A complex and unreservedly imaginative narrative lays the foundations for this new show. Colony Sound represents the latest chapter in the artists’ cinematic San San Universe, a fictional hybrid metropolis fusing San Diego and San Francisco. This episode is focused on a set of relationships surrounding the evolution of an obscure 20th century communication system known colloquially as The Smile. Their new presentation marks Freeman and Lowe’s UK debut – a series of eleven rooms ranging from a telecommunications retail outlet at the entry, to a half-incinerated recording studio replete with wax cast equipment; a copper room used to shield occupants from electromagnetic waves and a shopping arcade-turned-youth-hangout constructed of homemade ceramics.
Within the meticulously created environments are multiple series of what feel recognisable as art objects, including a curious group of multi-coloured resin cacti and mineral amalgamations, sitting atop a steel work counter as well as bursting out of filing cabinets. Elsewhere, quotidian items from photocopiers to cleaning product bottles appear rendered in solid black and white rice. Never a boring moment, moving through each of Freeman and Lowe’s dramatic chambers feels like something between uncovering a secret laboratory and undertaking a bizarre tour at Universal Studios. To learn more about Freeman and Lowe, and their new body of work at Marlborough, Something Curated spoke with the artists.
Something Curated: Can you tell us a little about your respective backgrounds and how you entered this field?
Jonah Freeman: I studied film at university.

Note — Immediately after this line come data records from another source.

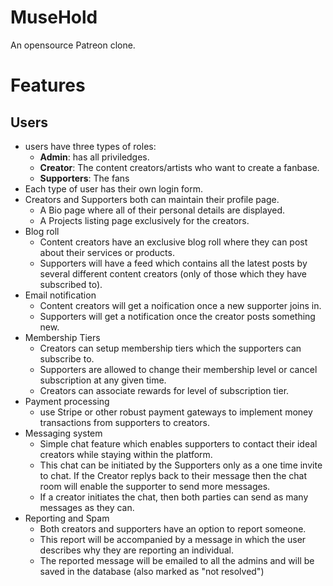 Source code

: # MuseHold
An opensource Patreon clone.

# Features

## Users
- users have three types of roles:
  - **Admin**: has all priviledges.
  - **Creator**: The content creators/artists who want to create a fanbase.
  - **Supporters**: The fans
- Each type of user has their own login form.
- Creators and Supporters both can maintain their profile page.
  - A Bio page where all of their personal details are displayed.
  - A Projects listing page exclusively for the creators.
- Blog roll
  - Content creators have an exclusive blog roll where they can post about their services or products.
  - Supporters will have a feed which contains all the latest posts by several different content creators (only of those which they have subscribed to).
- Email notification
  - Content creators will get a noification once a new supporter joins in.
  - Supporters will get a notification once the creator posts something new.
- Membership Tiers
  - Creators can setup membership tiers which the supporters can subscribe to.
  - Supporters are allowed to change their membership level or cancel subscription at any given time.
  - Creators can associate rewards for level of subscription tier.
- Payment processing
  - use Stripe or other robust payment gateways to implement money transactions from supporters to creators.
- Messaging system
  - Simple chat feature which enables supporters to contact their ideal creators while staying within the platform.
  - This chat can be initiated by the Supporters only as a one time invite to chat. If the Creator replys back to their message then the chat room will enable the supporter to send more messages.
  - If a creator initiates the chat, then both parties can send as many messages as they can.
- Reporting and Spam
  - Both creators and supporters have an option to report someone.
  - This report will be accompanied by a message in which the user describes why they are reporting an individual.
  - The reported message will be emailed to all the admins and will be saved in the database (also marked as "not resolved")  

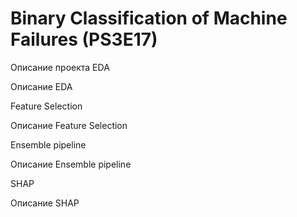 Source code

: </div>
<img src="https://komarev.com/ghpvc/?username=ErokhinVi&style=flat-square&color=blue" alt=""/>

# Binary Classification of Machine Failures (PS3E17)

Описание проекта
EDA

Описание EDA

Feature Selection

Описание Feature Selection

Ensemble pipeline

Описание Ensemble pipeline

SHAP

Описание SHAP
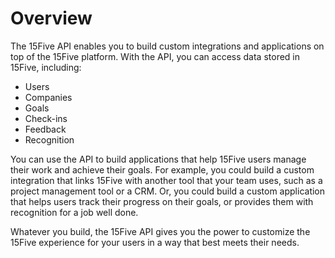 # Overview

The 15Five API enables you to build custom integrations and applications on top of the 15Five platform. With the API, you can access data stored in 15Five, including:

- Users
- Companies
- Goals
- Check-ins
- Feedback
- Recognition

You can use the API to build applications that help 15Five users manage their work and achieve their goals. For example, you could build a custom integration that links 15Five with another tool that your team uses, such as a project management tool or a CRM. Or, you could build a custom application that helps users track their progress on their goals, or provides them with recognition for a job well done.

 Whatever you build, the 15Five API gives you the power to customize the 15Five experience for your users in a way that best meets their needs.
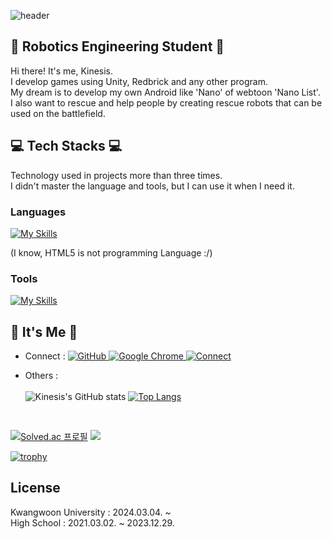 <!-- Kinesis's ReadMe -->
![header](https://capsule-render.vercel.app/api?type=waving&color=FF2E63&height=250&descAlign=50&fontAlign=50&section=header&text=Kinesis&fontSize=65&fontColor=EAEAEA&animation=twinkling)  

## 🤖 Robotics Engineering Student 🤖
Hi there! It's me, Kinesis.<br/>
I develop games using Unity, Redbrick and any other program.<br/>
My dream is to develop my own Android like 'Nano' of webtoon 'Nano List'. <br/>
I also want to rescue and help people by creating rescue robots that can be used on the battlefield.
<br/>

## 💻 Tech Stacks 💻
Technology used in projects more than three times.<br/>
I didn't master the language and tools, but I can use it when I need it.
### Languages
[![My Skills](https://skillicons.dev/icons?i=c,js,md,cs,py,java,html,css&perline=4&theme=light)](https://skillicons.dev)

(I know, HTML5 is not programming Language :/)

### Tools
[![My Skills](https://skillicons.dev/icons?i=vscode,visualstudio,github,obsidian,notion,unity,androidstudio,arduino,discord,linkedin,gmail,instagram&perline=4)](https://skillicons.dev)

## 🌹 It's Me 🌹
- Connect : 
<a href = "https://github.com/kinesis19"><img alt="GitHub" src ="https://img.shields.io/badge/GitHub-181717.svg?&style=flat-square&logo=GitHub&logoColor=white"/> 
<a href = "https://litt.ly/kinesis"><img alt="Google Chrome" src ="https://img.shields.io/badge/HomePage-4285F4.svg?&style=flat-square&logo=Google Chrome&logoColor=white"/>
<a href = "mailto:kinesis@zer.kro.kr"><img alt="Connect" src 
="https://img.shields.io/badge/Email-EA4335.svg?&style=flat-square&logo=Gmail&logoColor=white"/></a>

- Others : <br/><br/>
![Kinesis's GitHub stats](https://github-readme-stats.vercel.app/api?username=kinesis19&line_height=20&hide_rank=true&show_icons=true&theme=neon) [![Top Langs](https://github-readme-stats.vercel.app/api/top-langs/?username=kinesis19&layout=compact&hide=ShaderLab)](https://github.com/anuraghazra/github-readme-stats)
<br/>

[![Solved.ac 프로필](http://mazassumnida.wtf/api/v2/generate_badge?boj=nanolist)](https://solved.ac/nanolist)
<a href="https://opgc.me/#/users/kinesis19" target="_blank"><img src="https://api.opgc.me/githubs/users/kinesis19/tag/?theme=prism" /></a>

[![trophy](https://github-profile-trophy.vercel.app/?username=kinesis19&row=1&column=10&theme=monokai)](https://github.com/ryo-ma/github-profile-trophy)


## License
Kwangwoon University : 2024.03.04. ~ <br>
High School : 2021.03.02. ~ 2023.12.29.<br>

</div>
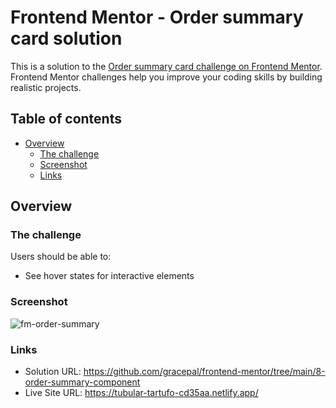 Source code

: # Frontend Mentor - Order summary card solution

This is a solution to the [Order summary card challenge on Frontend Mentor](https://www.frontendmentor.io/challenges/order-summary-component-QlPmajDUj). Frontend Mentor challenges help you improve your coding skills by building realistic projects.

## Table of contents

- [Overview](#overview)
  - [The challenge](#the-challenge)
  - [Screenshot](#screenshot)
  - [Links](#links)

## Overview

### The challenge

Users should be able to:

- See hover states for interactive elements

### Screenshot

![fm-order-summary](https://github.com/gracepal/frontend-mentor/assets/131278381/d79c4a22-3b90-4efd-89a3-f96b63353058)

### Links

- Solution URL: https://github.com/gracepal/frontend-mentor/tree/main/8-order-summary-component
- Live Site URL: https://tubular-tartufo-cd35aa.netlify.app/
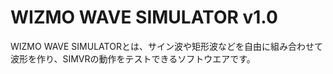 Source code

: ﻿WIZMO WAVE SIMULATOR v1.0
==================
WIZMO WAVE SIMULATORとは、サイン波や矩形波などを自由に組み合わせて波形を作り、SIMVRの動作をテストできるソフトウエアです。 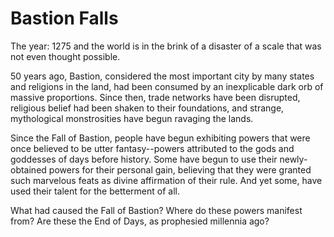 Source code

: # Bastion Falls

The year: 1275 and the world is in the brink of a disaster of a scale that was
not even thought possible.

50 years ago, Bastion, considered the most important city by many states and
religions in the land, had been consumed by an inexplicable dark orb of massive
proportions. Since then, trade networks have been disrupted, religious belief
had been shaken to their foundations, and strange, mythological monstrosities
have begun ravaging the lands.

Since the Fall of Bastion, people have begun exhibiting powers that were once
believed to be utter fantasy--powers attributed to the gods and goddesses of
days before history. Some have begun to use their newly-obtained powers for
their personal gain, believing that they were granted such marvelous feats as
divine affirmation of their rule. And yet some, have used their talent for the
betterment of all.

What had caused the Fall of Bastion? Where do these powers manifest from? Are
these the End of Days, as prophesied millennia ago? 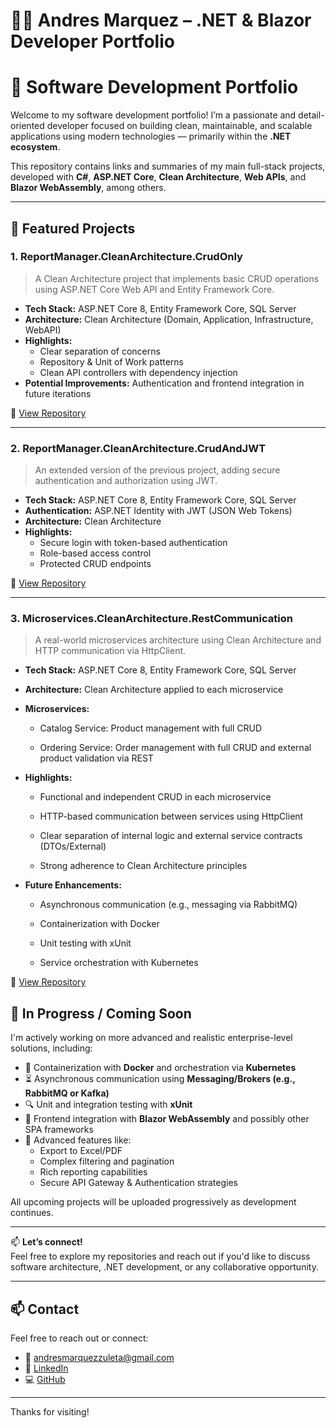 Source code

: # 🧑‍💻 Andres Marquez – .NET & Blazor Developer Portfolio

# 🧠 Software Development Portfolio

Welcome to my software development portfolio! I’m a passionate and detail-oriented developer focused on building clean, maintainable, and scalable applications using modern technologies — primarily within the **.NET ecosystem**.

This repository contains links and summaries of my main full-stack projects, developed with **C#**, **ASP.NET Core**, **Clean Architecture**, **Web APIs**, and **Blazor WebAssembly**, among others.

---

## 📁 Featured Projects

### 1. ReportManager.CleanArchitecture.CrudOnly

> A Clean Architecture project that implements basic CRUD operations using ASP.NET Core Web API and Entity Framework Core.

- **Tech Stack:** ASP.NET Core 8, Entity Framework Core, SQL Server  
- **Architecture:** Clean Architecture (Domain, Application, Infrastructure, WebAPI)  
- **Highlights:**  
  - Clear separation of concerns  
  - Repository & Unit of Work patterns  
  - Clean API controllers with dependency injection  
- **Potential Improvements:** Authentication and frontend integration in future iterations

🔗 [View Repository](https://github.com/andresmarz/ReportManager.CleanArchitecture.CrudOnly)

---

### 2. ReportManager.CleanArchitecture.CrudAndJWT

> An extended version of the previous project, adding secure authentication and authorization using JWT.

- **Tech Stack:** ASP.NET Core 8, Entity Framework Core, SQL Server  
- **Authentication:** ASP.NET Identity with JWT (JSON Web Tokens)  
- **Architecture:** Clean Architecture  
- **Highlights:**  
  - Secure login with token-based authentication  
  - Role-based access control  
  - Protected CRUD endpoints  

🔗 [View Repository](https://github.com/andresmarz/ReportManager.CleanArchitecture.CrudAndJWT)

---

### 3. Microservices.CleanArchitecture.RestCommunication
> A real-world microservices architecture using Clean Architecture and HTTP communication via HttpClient.

- **Tech Stack:** ASP.NET Core 8, Entity Framework Core, SQL Server

- **Architecture:** Clean Architecture applied to each microservice

- **Microservices:**

  - Catalog Service: Product management with full CRUD

  - Ordering Service: Order management with full CRUD and external product validation via REST

- **Highlights:**

  - Functional and independent CRUD in each microservice

  - HTTP-based communication between services using HttpClient

  - Clear separation of internal logic and external service contracts (DTOs/External)

  - Strong adherence to Clean Architecture principles

- **Future Enhancements:**

  - Asynchronous communication (e.g., messaging via RabbitMQ)

  - Containerization with Docker

  - Unit testing with xUnit

  - Service orchestration with Kubernetes

🔗 [View Repository](https://github.com/andresmarz/MicroservicesApp)



## 🔧 In Progress / Coming Soon

I'm actively working on more advanced and realistic enterprise-level solutions, including:

- 🐳 Containerization with **Docker** and orchestration via **Kubernetes**
- ⏳ Asynchronous communication using **Messaging/Brokers (e.g., RabbitMQ or Kafka)**
- 🔍 Unit and integration testing with **xUnit**
- 🎨 Frontend integration with **Blazor WebAssembly** and possibly other SPA frameworks
- 📄 Advanced features like:
  - Export to Excel/PDF
  - Complex filtering and pagination
  - Rich reporting capabilities
  - Secure API Gateway & Authentication strategies

All upcoming projects will be uploaded progressively as development continues.

---

📫 **Let’s connect!**  
Feel free to explore my repositories and reach out if you'd like to discuss software architecture, .NET development, or any collaborative opportunity.

---

## 📫 Contact

Feel free to reach out or connect:

- 📧 andresmarquezzuleta@gmail.com  
- 💼 [LinkedIn](https://www.linkedin.com/in/gustavomarquezzuleta/)  
- 💻 [GitHub](https://github.com/andresmarz)

---

Thanks for visiting!
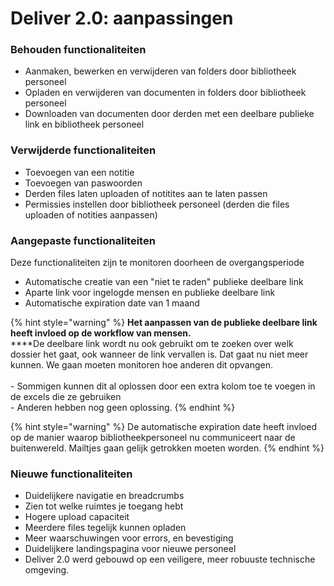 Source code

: # Deliver 2.0: aanpassingen

### Behouden functionaliteiten

* Aanmaken, bewerken en verwijderen van folders door bibliotheek personeel
* Opladen en verwijderen van documenten in folders door bibliotheek personeel
* Downloaden van documenten door derden met een deelbare publieke link en bibliotheek personeel

### Verwijderde functionaliteiten

* Toevoegen van een notitie
* Toevoegen van paswoorden
* Derden files laten uploaden of notitites aan te laten passen
* Permissies instellen door bibliotheek personeel (derden die files uploaden of notities aanpassen)

### Aangepaste functionaliteiten

Deze functionaliteiten zijn te monitoren doorheen de overgangsperiode

* Automatische creatie van een "niet te raden" publieke deelbare link
* Aparte link voor ingelogde mensen en publieke deelbare link
* Automatische expiration date van 1 maand

{% hint style="warning" %}
**Het aanpassen van de publieke deelbare link heeft invloed op de workflow van mensen.**\
****De deelbare link wordt nu ook gebruikt om te zoeken over welk dossier het gaat, ook wanneer de link vervallen is. Dat gaat nu niet meer kunnen. We gaan moeten monitoren hoe anderen dit opvangen.\
\
\- Sommigen kunnen dit al oplossen door een extra kolom toe te voegen in de excels die ze gebruiken\
\- Anderen hebben nog geen oplossing.
{% endhint %}

{% hint style="warning" %}
De automatische expiration date heeft invloed op de manier waarop bibliotheekpersoneel nu communiceert naar de buitenwereld. Mailtjes gaan gelijk getrokken moeten worden.
{% endhint %}

### Nieuwe functionaliteiten

* Duidelijkere navigatie en breadcrumbs
* Zien tot welke ruimtes je toegang hebt
* Hogere upload capaciteit
* Meerdere files tegelijk kunnen opladen
* Meer waarschuwingen voor errors, en bevestiging
* Duidelijkere landingspagina voor nieuwe personeel
* Deliver 2.0 werd gebouwd op een veiligere, meer robuuste technische omgeving.
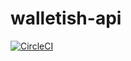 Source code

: # walletish-api

[![CircleCI](https://circleci.com/gh/alfonso-distiller/dist-petclinic.svg?style=svg)](https://circleci.com/gh/alfonso-distiller/dist-petclinic) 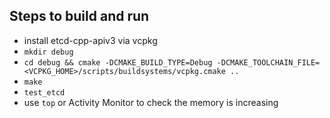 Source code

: ## Steps to build and run
* install etcd-cpp-apiv3 via vcpkg
* `mkdir debug`
* `cd debug && cmake -DCMAKE_BUILD_TYPE=Debug -DCMAKE_TOOLCHAIN_FILE=<VCPKG_HOME>/scripts/buildsystems/vcpkg.cmake ..` 
* `make`
* `test_etcd`
* use `top` or Activity Monitor to check the memory is increasing

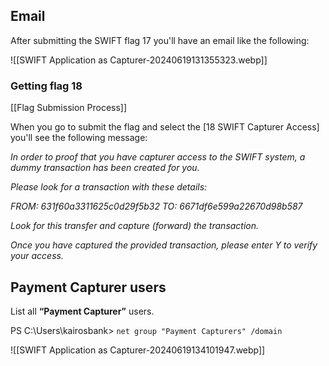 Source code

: ## Email

After submitting the SWIFT flag 17 you'll have an email like the following:

![[SWIFT Application as Capturer-20240619131355323.webp]]

### Getting flag 18
[[Flag Submission Process]]

When you go to submit the flag and select the [18 SWIFT Capturer Access] you'll see the following message:

*In order to proof that you have capturer access to the SWIFT system, a dummy transaction has been created for you.*

*Please look for a transaction with these details:*

*FROM:   631f60a3311625c0d29f5b32*
*TO:     6671df6e599a22670d98b587*

*Look for this transfer and capture (forward) the transaction.*

*Once you have captured the provided transaction, please enter Y to verify your access.*

## Payment Capturer users

List all **“Payment Capturer”** users.

PS C:\Users\kairosbank> `net group "Payment Capturers" /domain`

![[SWIFT Application as Capturer-20240619134101947.webp]]

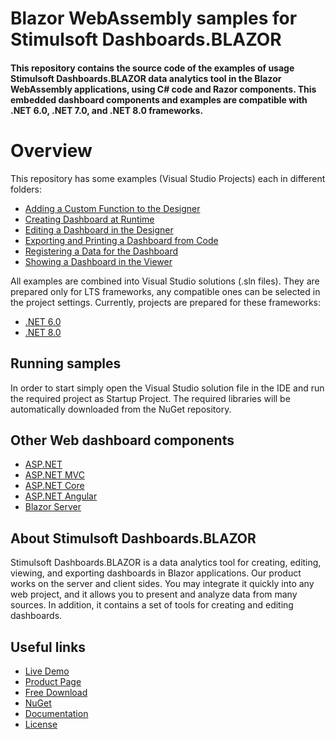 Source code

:# Blazor WebAssembly samples for Stimulsoft Dashboards.BLAZOR

#### This repository contains the source code of the examples of usage Stimulsoft Dashboards.BLAZOR data analytics tool in the Blazor WebAssembly applications, using C# code and Razor components. This embedded dashboard components and examples are compatible with .NET 6.0, .NET 7.0, and .NET 8.0 frameworks.

# Overview
This repository has some examples (Visual Studio Projects) each in different folders:
* [Adding a Custom Function to the Designer](https://github.com/stimulsoft/Samples-Dashboards.WEB-for-Blazor-WebAssembly/tree/main/NET%208.0/Adding%20a%20Custom%20Function%20to%20the%20Designer)
* [Creating Dashboard at Runtime](https://github.com/stimulsoft/Samples-Dashboards.WEB-for-Blazor-WebAssembly/tree/main/NET%208.0/Creating%20Dashboard%20at%20Runtime)
* [Editing a Dashboard in the Designer](https://github.com/stimulsoft/Samples-Dashboards.WEB-for-Blazor-WebAssembly/tree/main/NET%208.0/Editing%20a%20Dashboard%20in%20the%20Designer)
* [Exporting and Printing a Dashboard from Code](https://github.com/stimulsoft/Samples-Dashboards.WEB-for-Blazor-WebAssembly/tree/main/NET%208.0/Exporting%20and%20Printing%20a%20Dashboard%20from%20Code)
* [Registering a Data for the Dashboard](https://github.com/stimulsoft/Samples-Dashboards.WEB-for-Blazor-WebAssembly/tree/main/NET%208.0/Registering%20a%20Data%20for%20the%20Dashboard)
* [Showing a Dashboard in the Viewer](https://github.com/stimulsoft/Samples-Dashboards.WEB-for-Blazor-WebAssembly/tree/main/NET%208.0/Showing%20a%20Dashboard%20in%20the%20Viewer)

All examples are combined into Visual Studio solutions (.sln files). They are prepared only for LTS frameworks, any compatible ones can be selected in the project settings. Currently, projects are prepared for these frameworks:

* [.NET 6.0](https://github.com/stimulsoft/Samples-Dashboards.WEB-for-Blazor-WebAssembly/tree/main/NET%206.0)
* [.NET 8.0](https://github.com/stimulsoft/Samples-Dashboards.WEB-for-Blazor-WebAssembly/tree/main/NET%208.0)

## Running samples
In order to start simply open the Visual Studio solution file in the IDE and run the required project as Startup Project. The required libraries will be automatically downloaded from the NuGet repository.

## Other Web dashboard components
* [ASP.NET](https://github.com/stimulsoft/Samples-Dashboards.WEB-for-ASP.NET)
* [ASP.NET MVC](https://github.com/stimulsoft/Samples-Dashboards.WEB-for-ASP.NET-MVC)
* [ASP.NET Core](https://github.com/stimulsoft/Samples-Dashboards.WEB-for-ASP.NET-Core)
* [ASP.NET Angular](https://github.com/stimulsoft/Samples-Dashboards.WEB-for-ASP.NET-Angular)
* [Blazor Server](https://github.com/stimulsoft/Samples-Dashboards.WEB-for-Blazor-Server)

## About Stimulsoft Dashboards.BLAZOR
Stimulsoft Dashboards.BLAZOR is a data analytics tool for creating, editing, viewing, and exporting dashboards in Blazor applications. Our product works on the server and client sides. You may integrate it quickly into any web project, and it allows you to present and analyze data from many sources. In addition, it contains a set of tools for creating and editing dashboards.

## Useful links
* [Live Demo](http://demo.stimulsoft.com/#Net)
* [Product Page](https://www.stimulsoft.com/en/products/dashboards-blazor)
* [Free Download](https://www.stimulsoft.com/en/downloads)
* [NuGet](https://www.nuget.org/packages/Stimulsoft.Dashboards.Blazor)
* [Documentation](https://www.stimulsoft.com/en/documentation/online/programming-manual/reports_web_blazor.htm)
* [License](LICENSE.md)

During that period, I became interested in what could be described as the expanded field of cinema: experimental film, video installation and then subsequently the history of Avant Garde art practice. I was very drawn to the way film and media became the subject matter of art, starting with pop and moving through the Pictures Generation. Simultaneously the way certain minimalist and post-minimalist artists were using space as a medium seemed also very exciting. In a way these different strategies of space, media and narrative collided into the work we are currently making. This became a much more appealing vocational path than being a commercial movie worker, which I was technically being trained to become.
Justin Lowe: Sculpture was my major in grad school. But the sculptures almost always became environments that you could move through. I made a piece that was a bodega that led into an ice cream truck. The work always had some element related to counterculture. I made a piece based on Neil Young’s On The Beach for Greater NY at MoMA PS1.
JF: In many ways the collaborative work is just a more diverse and expansive version of the work we were making independently.
SC: How would you describe your collaborative dynamic?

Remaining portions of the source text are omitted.